"A Star Called Henry” by Roddy Doyle is the April selection for IrishCentral’s Book Club.

Each month, we will pick a new Irish book or a great book by an Irish author and celebrate the amazing ability of the Irish to tell a good story for IrishCentral's Book Club.

Throughout April, we’ll be reading “A Star Called Henry,” first published in 1999 by award-winning Irish author Roddy Doyle. The Irish novel was included in the New York Times' Editors' Choice: The Best Books of 1999.

"A Star Called Henry" is the first in Doyle's "The Last Roundup" trilogy and is followed by "Oh, Play That Thing!" (2004) and "The Dead Republic" (2010).
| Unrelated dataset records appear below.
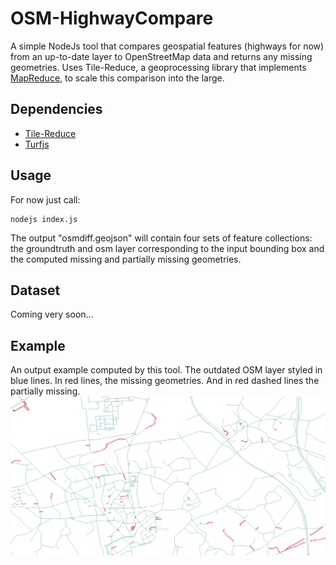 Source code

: # OSM-HighwayCompare

A simple NodeJs tool that compares geospatial features (highways for now) from an up-to-date layer to OpenStreetMap data
and returns any missing geometries. Uses Tile-Reduce, a geoprocessing library that implements
[MapReduce](https://en.wikipedia.org/wiki/MapReduce), to scale this comparison into the large.

## Dependencies
* [Tile-Reduce](https://github.com/mapbox/tile-reduce)
* [Turfjs](https://github.com/Turfjs/turf)

## Usage

For now just call:

```
nodejs index.js
```

The output "osmdiff.geojson" will contain four sets of feature collections: the groundtruth and osm layer corresponding
 to the input bounding box and the computed missing and partially missing geometries.

## Dataset

Coming very soon...

## Example

An output example computed by this tool. The outdated OSM layer styled in blue lines. In red lines,
the missing geometries. And in red dashed lines the partially missing.
![](images/osm-compare-example.png) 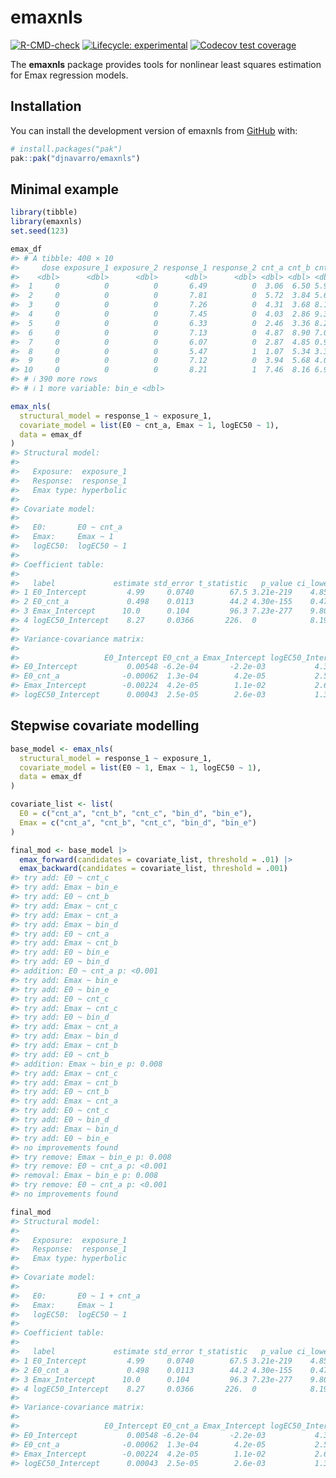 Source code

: 
<!-- README.md is generated from README.Rmd. Please edit that file -->

# emaxnls

<!-- badges: start -->

[![R-CMD-check](https://github.com/djnavarro/emaxnls/actions/workflows/R-CMD-check.yaml/badge.svg)](https://github.com/djnavarro/emaxnls/actions/workflows/R-CMD-check.yaml)
[![Lifecycle:
experimental](https://img.shields.io/badge/lifecycle-experimental-orange.svg)](https://lifecycle.r-lib.org/articles/stages.html#experimental)
[![Codecov test
coverage](https://codecov.io/gh/djnavarro/emaxnls/graph/badge.svg)](https://app.codecov.io/gh/djnavarro/emaxnls)
<!-- badges: end -->

The **emaxnls** package provides tools for nonlinear least squares
estimation for Emax regression models.

## Installation

You can install the development version of emaxnls from
[GitHub](https://github.com/) with:

``` r
# install.packages("pak")
pak::pak("djnavarro/emaxnls")
```

## Minimal example

``` r
library(tibble)
library(emaxnls)
set.seed(123)

emax_df
#> # A tibble: 400 × 10
#>     dose exposure_1 exposure_2 response_1 response_2 cnt_a cnt_b cnt_c bin_d
#>    <dbl>      <dbl>      <dbl>      <dbl>      <dbl> <dbl> <dbl> <dbl> <dbl>
#>  1     0          0          0       6.49          0  3.06  6.50 5.93      0
#>  2     0          0          0       7.81          0  5.72  3.84 5.60      0
#>  3     0          0          0       7.26          0  4.31  3.68 8.16      0
#>  4     0          0          0       7.45          0  4.03  2.86 9.38      1
#>  5     0          0          0       6.33          0  2.46  3.36 8.29      0
#>  6     0          0          0       7.13          0  4.87  8.90 7.06      0
#>  7     0          0          0       6.07          0  2.87  4.85 0.989     0
#>  8     0          0          0       5.47          1  1.07  5.34 3.34      1
#>  9     0          0          0       7.12          0  3.94  5.68 4.01      1
#> 10     0          0          0       8.21          1  7.46  8.16 6.92      1
#> # ℹ 390 more rows
#> # ℹ 1 more variable: bin_e <dbl>

emax_nls(
  structural_model = response_1 ~ exposure_1, 
  covariate_model = list(E0 ~ cnt_a, Emax ~ 1, logEC50 ~ 1), 
  data = emax_df
)
#> Structural model:
#> 
#>   Exposure:  exposure_1 
#>   Response:  response_1 
#>   Emax type: hyperbolic 
#> 
#> Covariate model:
#> 
#>   E0:       E0 ~ cnt_a 
#>   Emax:     Emax ~ 1 
#>   logEC50:  logEC50 ~ 1 
#> 
#> Coefficient table:
#> 
#>   label             estimate std_error t_statistic   p_value ci_lower ci_upper
#> 1 E0_Intercept         4.99     0.0740        67.5 3.21e-219    4.85     5.14 
#> 2 E0_cnt_a             0.498    0.0113        44.2 4.30e-155    0.476    0.520
#> 3 Emax_Intercept      10.0      0.104         96.3 7.23e-277    9.80    10.2  
#> 4 logEC50_Intercept    8.27     0.0366       226.  0            8.19     8.34 
#> 
#> Variance-covariance matrix:
#> 
#>                   E0_Intercept E0_cnt_a Emax_Intercept logEC50_Intercept
#> E0_Intercept           0.00548 -6.2e-04       -2.2e-03           4.3e-04
#> E0_cnt_a              -0.00062  1.3e-04        4.2e-05           2.5e-05
#> Emax_Intercept        -0.00224  4.2e-05        1.1e-02           2.6e-03
#> logEC50_Intercept      0.00043  2.5e-05        2.6e-03           1.3e-03
```

## Stepwise covariate modelling

``` r
base_model <- emax_nls(
  structural_model = response_1 ~ exposure_1, 
  covariate_model = list(E0 ~ 1, Emax ~ 1, logEC50 ~ 1), 
  data = emax_df
)

covariate_list <- list(
  E0 = c("cnt_a", "cnt_b", "cnt_c", "bin_d", "bin_e"),
  Emax = c("cnt_a", "cnt_b", "cnt_c", "bin_d", "bin_e")
)

final_mod <- base_model |> 
  emax_forward(candidates = covariate_list, threshold = .01) |> 
  emax_backward(candidates = covariate_list, threshold = .001) 
#> try add: E0 ~ cnt_c
#> try add: Emax ~ bin_e
#> try add: E0 ~ cnt_b
#> try add: Emax ~ cnt_c
#> try add: Emax ~ cnt_a
#> try add: Emax ~ bin_d
#> try add: E0 ~ cnt_a
#> try add: Emax ~ cnt_b
#> try add: E0 ~ bin_e
#> try add: E0 ~ bin_d
#> addition: E0 ~ cnt_a p: <0.001
#> try add: Emax ~ bin_e
#> try add: E0 ~ bin_e
#> try add: E0 ~ cnt_c
#> try add: Emax ~ cnt_c
#> try add: E0 ~ bin_d
#> try add: Emax ~ cnt_a
#> try add: Emax ~ bin_d
#> try add: Emax ~ cnt_b
#> try add: E0 ~ cnt_b
#> addition: Emax ~ bin_e p: 0.008
#> try add: Emax ~ cnt_c
#> try add: Emax ~ cnt_b
#> try add: E0 ~ cnt_b
#> try add: Emax ~ cnt_a
#> try add: E0 ~ cnt_c
#> try add: E0 ~ bin_d
#> try add: Emax ~ bin_d
#> try add: E0 ~ bin_e
#> no improvements found
#> try remove: Emax ~ bin_e p: 0.008
#> try remove: E0 ~ cnt_a p: <0.001
#> removal: Emax ~ bin_e p: 0.008
#> try remove: E0 ~ cnt_a p: <0.001
#> no improvements found

final_mod
#> Structural model:
#> 
#>   Exposure:  exposure_1 
#>   Response:  response_1 
#>   Emax type: hyperbolic 
#> 
#> Covariate model:
#> 
#>   E0:       E0 ~ 1 + cnt_a 
#>   Emax:     Emax ~ 1 
#>   logEC50:  logEC50 ~ 1 
#> 
#> Coefficient table:
#> 
#>   label             estimate std_error t_statistic   p_value ci_lower ci_upper
#> 1 E0_Intercept         4.99     0.0740        67.5 3.21e-219    4.85     5.14 
#> 2 E0_cnt_a             0.498    0.0113        44.2 4.30e-155    0.476    0.520
#> 3 Emax_Intercept      10.0      0.104         96.3 7.23e-277    9.80    10.2  
#> 4 logEC50_Intercept    8.27     0.0366       226.  0            8.19     8.34 
#> 
#> Variance-covariance matrix:
#> 
#>                   E0_Intercept E0_cnt_a Emax_Intercept logEC50_Intercept
#> E0_Intercept           0.00548 -6.2e-04       -2.2e-03           4.3e-04
#> E0_cnt_a              -0.00062  1.3e-04        4.2e-05           2.5e-05
#> Emax_Intercept        -0.00224  4.2e-05        1.1e-02           2.6e-03
#> logEC50_Intercept      0.00043  2.5e-05        2.6e-03           1.3e-03
```
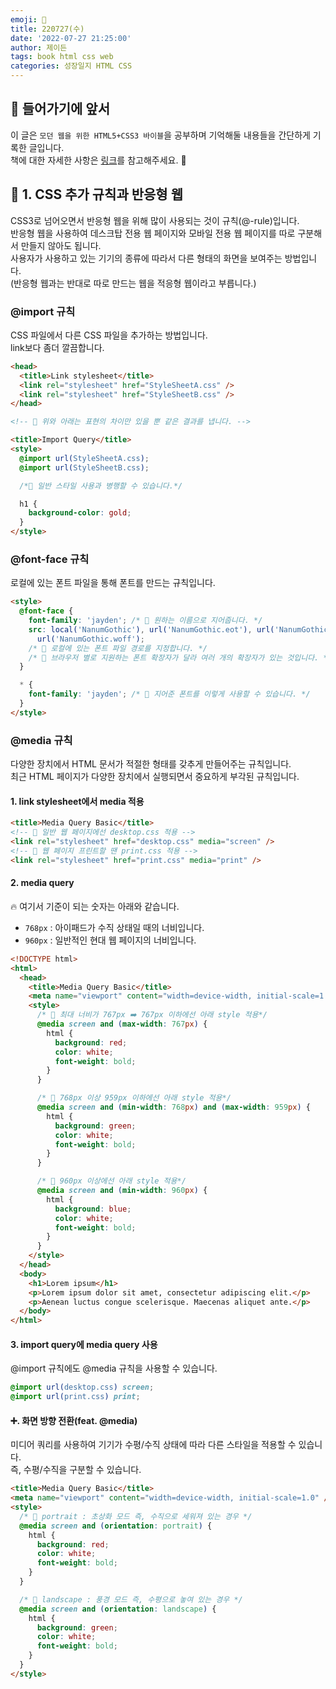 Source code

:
 ```yaml
---
emoji: 📖
title: 220727(수)
date: '2022-07-27 21:25:00'
author: 제이든
tags: book html css web
categories: 성장일지 HTML CSS
---
```


## 🍎 들어가기에 앞서

이 글은 `모던 웹을 위한 HTML5+CSS3 바이블`을 공부하며 기억해둘 내용들을 간단하게 기록한 글입니다. <br/>
책에 대한 자세한 사항은 [링크](https://www.hanbit.co.kr/store/books/look.php?p_code=B8371709349)를 참고해주세요. 👏

## 📖 1. CSS 추가 규칙과 반응형 웹

CSS3로 넘어오면서 반응형 웹을 위해 많이 사용되는 것이 규칙(@-rule)입니다.<br/>
반응형 웹을 사용하여 데스크탑 전용 웹 페이지와 모바일 전용 웹 페이지를 따로 구분해서 만들지 않아도 됩니다.<br/>
사용자가 사용하고 있는 기기의 종류에 따라서 다른 형태의 화면을 보여주는 방법입니다.<br/>
(반응형 웹과는 반대로 따로 만드는 웹을 적응형 웹이라고 부릅니다.)

### @import 규칙

CSS 파일에서 다른 CSS 파일을 추가하는 방법입니다.<br/>
link보다 좀더 깔끔합니다.

```html
<head>
  <title>Link stylesheet</title>
  <link rel="stylesheet" href="StyleSheetA.css" />
  <link rel="stylesheet" href="StyleSheetB.css" />
</head>

<!-- 🌟 위와 아래는 표현의 차이만 있을 뿐 같은 결과를 냅니다. -->

<title>Import Query</title>
<style>
  @import url(StyleSheetA.css);
  @import url(StyleSheetB.css);

  /*🌟 일반 스타일 사용과 병행할 수 있습니다.*/

  h1 {
    background-color: gold;
  }
</style>
```

### @font-face 규칙

로컬에 있는 폰트 파일을 통해 폰트를 만드는 규칙입니다.

```html
<style>
  @font-face {
    font-family: 'jayden'; /* 🌟 원하는 이름으로 지어줍니다. */
    src: local('NanumGothic'), url('NanumGothic.eot'), url('NanumGothic.ttf'),
      url('NanumGothic.woff');
    /* 🌟 로컬에 있는 폰트 파일 경로를 지정합니다. */
    /* 🌟 브라우저 별로 지원하는 폰트 확장자가 달라 여러 개의 확장자가 있는 것입니다. */
  }

  * {
    font-family: 'jayden'; /* 🌟 지어준 폰트를 이렇게 사용할 수 있습니다. */
  }
</style>
```

### @media 규칙

다양한 장치에서 HTML 문서가 적절한 형태를 갖추게 만들어주는 규칙입니다.<br/>
최근 HTML 페이지가 다양한 장치에서 실행되면서 중요하게 부각된 규칙입니다.

#### 1. link stylesheet에서 media 적용

```html
<title>Media Query Basic</title>
<!-- 🌟 일반 웹 페이지에선 desktop.css 적용 -->
<link rel="stylesheet" href="desktop.css" media="screen" />
<!-- 🌟 웹 페이지 프린트할 땐 print.css 적용 -->
<link rel="stylesheet" href="print.css" media="print" />
```

#### 2. media query

🔥 여기서 기준이 되는 숫자는 아래와 같습니다.

- `768px` : 아이패드가 수직 상태일 때의 너비입니다.
- `960px` : 일반적인 현대 웹 페이지의 너비입니다.

```html
<!DOCTYPE html>
<html>
  <head>
    <title>Media Query Basic</title>
    <meta name="viewport" content="width=device-width, initial-scale=1.0" />
    <style>
      /* 🌟 최대 너비가 767px ➡️ 767px 이하에선 아래 style 적용*/
      @media screen and (max-width: 767px) {
        html {
          background: red;
          color: white;
          font-weight: bold;
        }
      }

      /* 🌟 768px 이상 959px 이하에선 아래 style 적용*/
      @media screen and (min-width: 768px) and (max-width: 959px) {
        html {
          background: green;
          color: white;
          font-weight: bold;
        }
      }

      /* 🌟 960px 이상에선 아래 style 적용*/
      @media screen and (min-width: 960px) {
        html {
          background: blue;
          color: white;
          font-weight: bold;
        }
      }
    </style>
  </head>
  <body>
    <h1>Lorem ipsum</h1>
    <p>Lorem ipsum dolor sit amet, consectetur adipiscing elit.</p>
    <p>Aenean luctus congue scelerisque. Maecenas aliquet ante.</p>
  </body>
</html>
```

#### 3. import query에 media query 사용

@import 규칙에도 @media 규칙을 사용할 수 있습니다.

```css
@import url(desktop.css) screen;
@import url(print.css) print;
```

#### ➕. 화면 방향 전환(feat. @media)

미디어 쿼리를 사용하여 기기가 수평/수직 상태에 따라 다른 스타일을 적용할 수 있습니다.<br/>
즉, 수평/수직을 구분할 수 있습니다.

```html
<title>Media Query Basic</title>
<meta name="viewport" content="width=device-width, initial-scale=1.0" />
<style>
  /* 🌟 portrait : 초상화 모드 즉, 수직으로 세워져 있는 경우 */
  @media screen and (orientation: portrait) {
    html {
      background: red;
      color: white;
      font-weight: bold;
    }
  }

  /* 🌟 landscape : 풍경 모드 즉, 수평으로 놓여 있는 경우 */
  @media screen and (orientation: landscape) {
    html {
      background: green;
      color: white;
      font-weight: bold;
    }
  }
</style>
```

```toc

```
Synopsis of “A Star Called Henry” by Roddy Doyle

Born in the Dublin slums of 1901, his father a one-legged whorehouse bouncer and settler of scores, Henry Smart has to grow up fast. By the time he can walk he's out robbing and begging, often cold and always hungry, but a prince of the streets.

By Easter Monday, 1916, he's fourteen years old and already six-foot-two, a soldier in the Irish Citizen Army. A year later he's ready to die for Ireland again, a rebel, a Fenian, and a killer.

With his father's wooden leg as his weapon, Henry becomes a Republican legend - one of Michael Collins' boys, a cop killer, an assassin on a stolen bike.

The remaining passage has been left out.